RFC Errata
RFC 6241, "Network Configuration Protocol (NETCONF)", June 2011
Note: This RFC has been updated by RFC 7803, RFC 8526
Source of RFC: netconf (ops)
Errata ID: 4544
Status: Rejected
Type: Technical
Publication Format(s) : TEXT
Reported By: Keshava Bhat
Date Reported: 2015-11-24
Rejected by: Benoit Claise
Date Rejected: 2015-12-01
Section 6.1 says:
XML subtree filtering is a mechanism that allows an application to select particular XML subtrees to include in the <rpc-reply> for a <get> or <get-config> operation. A small set of filters for inclusion, simple content exact-match, and selection is provided, which allows some useful, but also very limited, selection mechanisms. The server does not need to utilize any data-model- specific semantics during processing, allowing for simple and centralized implementation strategies. Conceptually, a subtree filter is comprised of zero or more element subtrees, which represent the filter selection criteria. At each containment level within a subtree, the set of sibling nodes is logically processed by the server to determine if its subtree and path of elements to the root are included in the filter output. Each node specified in a subtree filter represents an inclusive filter. Only associated nodes in underlying data model(s) within the specified datastore on the server are selected by the filter. A node is selected if it matches the selection criteria and hierarchy of elements given in the filter data, except that the filter absolute path name is adjusted to start from the layer below <filter>. Response messages contain only the subtrees selected by the filter. Any selection criteria that were present in the request, within a particular selected subtree, are also included in the response.
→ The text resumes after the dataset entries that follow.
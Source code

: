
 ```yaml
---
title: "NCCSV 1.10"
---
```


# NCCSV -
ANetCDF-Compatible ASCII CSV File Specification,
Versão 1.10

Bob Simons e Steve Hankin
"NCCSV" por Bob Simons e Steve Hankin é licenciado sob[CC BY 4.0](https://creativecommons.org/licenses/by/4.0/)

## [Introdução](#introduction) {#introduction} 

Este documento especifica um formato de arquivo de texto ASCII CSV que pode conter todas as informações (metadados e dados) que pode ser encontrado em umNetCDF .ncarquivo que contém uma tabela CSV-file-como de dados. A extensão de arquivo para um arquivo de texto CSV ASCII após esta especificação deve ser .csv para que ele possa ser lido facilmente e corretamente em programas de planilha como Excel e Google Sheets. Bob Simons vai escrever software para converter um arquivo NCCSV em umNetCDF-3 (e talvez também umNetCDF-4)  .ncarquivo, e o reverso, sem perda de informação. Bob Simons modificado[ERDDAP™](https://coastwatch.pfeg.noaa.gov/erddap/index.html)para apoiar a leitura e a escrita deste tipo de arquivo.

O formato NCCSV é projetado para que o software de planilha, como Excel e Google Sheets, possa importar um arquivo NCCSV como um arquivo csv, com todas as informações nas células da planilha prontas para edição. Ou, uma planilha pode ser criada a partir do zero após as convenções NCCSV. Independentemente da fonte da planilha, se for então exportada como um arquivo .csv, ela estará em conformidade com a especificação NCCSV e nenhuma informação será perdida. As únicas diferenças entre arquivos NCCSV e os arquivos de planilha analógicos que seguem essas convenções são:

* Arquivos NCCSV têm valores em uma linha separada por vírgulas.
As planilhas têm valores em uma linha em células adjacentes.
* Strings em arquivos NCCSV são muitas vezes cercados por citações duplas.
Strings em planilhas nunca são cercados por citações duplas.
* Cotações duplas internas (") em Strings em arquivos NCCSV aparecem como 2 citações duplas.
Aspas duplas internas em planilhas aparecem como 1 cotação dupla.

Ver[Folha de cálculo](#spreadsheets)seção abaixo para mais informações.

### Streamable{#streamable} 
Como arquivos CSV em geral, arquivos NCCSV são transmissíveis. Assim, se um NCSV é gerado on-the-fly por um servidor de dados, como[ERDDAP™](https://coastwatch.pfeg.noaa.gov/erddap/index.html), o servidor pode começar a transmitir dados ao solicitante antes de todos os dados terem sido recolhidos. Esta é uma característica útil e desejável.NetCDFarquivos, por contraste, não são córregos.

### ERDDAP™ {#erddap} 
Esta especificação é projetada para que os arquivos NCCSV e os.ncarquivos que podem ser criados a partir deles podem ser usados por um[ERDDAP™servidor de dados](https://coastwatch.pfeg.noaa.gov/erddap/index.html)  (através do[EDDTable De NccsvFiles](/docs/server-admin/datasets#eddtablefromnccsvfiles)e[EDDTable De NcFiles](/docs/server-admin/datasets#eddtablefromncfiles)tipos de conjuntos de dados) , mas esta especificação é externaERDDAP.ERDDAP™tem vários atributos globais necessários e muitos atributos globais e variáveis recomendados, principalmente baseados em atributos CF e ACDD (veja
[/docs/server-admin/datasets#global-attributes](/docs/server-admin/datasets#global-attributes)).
Note that some elements expressed in the filter as leaf nodes will be expanded (i.e., subtrees included) in the filter output. Specific data instances are not duplicated in the response in the event that the request contains multiple filter subtree expressions that select the same data.
It should say:
XML subtree filtering is a mechanism that allows an application to select particular XML subtrees to include in the <rpc-reply> for a <get> or <get-config> operation. A small set of filters for inclusion, simple content exact-match, and selection is provided, which allows some useful, but also very limited, selection mechanisms. The server does not need to utilize any data-model- specific semantics during processing, allowing for simple and centralized implementation strategies. Conceptually, a subtree filter is comprised of zero or more element subtrees, which represent the filter selection criteria. At each containment level within a subtree, the set of sibling nodes is logically processed by the server to determine if its subtree and path of elements to the root are included in the filter output. Each node specified in a subtree filter represents an inclusive filter. Only associated nodes in underlying data model(s) within the specified datastore on the server are selected by the filter. A node is selected if it matches the selection criteria and hierarchy of elements given in the filter data, except that the filter absolute path name is adjusted to start from the layer below <filter>. Response messages contain only the subtrees selected by the filter. Any selection criteria that were present in the request, within a particular selected subtree, are also included in the response. Note that some elements expressed in the filter as leaf nodes will be expanded (i.e., subtrees included) in the filter output. Specific data instances are not duplicated in the response in the event that the request contains multiple filter subtree expressions that select the same data. When a node in the subtree filter is unknown, the server sends a <rpc-error> as reply with "unknown-element" error-tag. In case of <get-config> RPC, if the subtree filter contains a node that is not a configuration node, the server sends <rpc-error> as reply with "bad-element" error-tag.
Notes:
It is not clear in the RFC what a netconf server should do when
it encounters invalid nodes in a subtree filter in case of
get/get-config RPC.
--VERIFIER NOTES--
I think the text is clear - it says that if the element "exactly
matches a corresponding portion of the supported data model" it is
included. If it is not even in the server's schema, it doesn't match
the "supported data model".
XPath filtering works the same way; elements that are not part of the
data model simply won't match, without producing an error.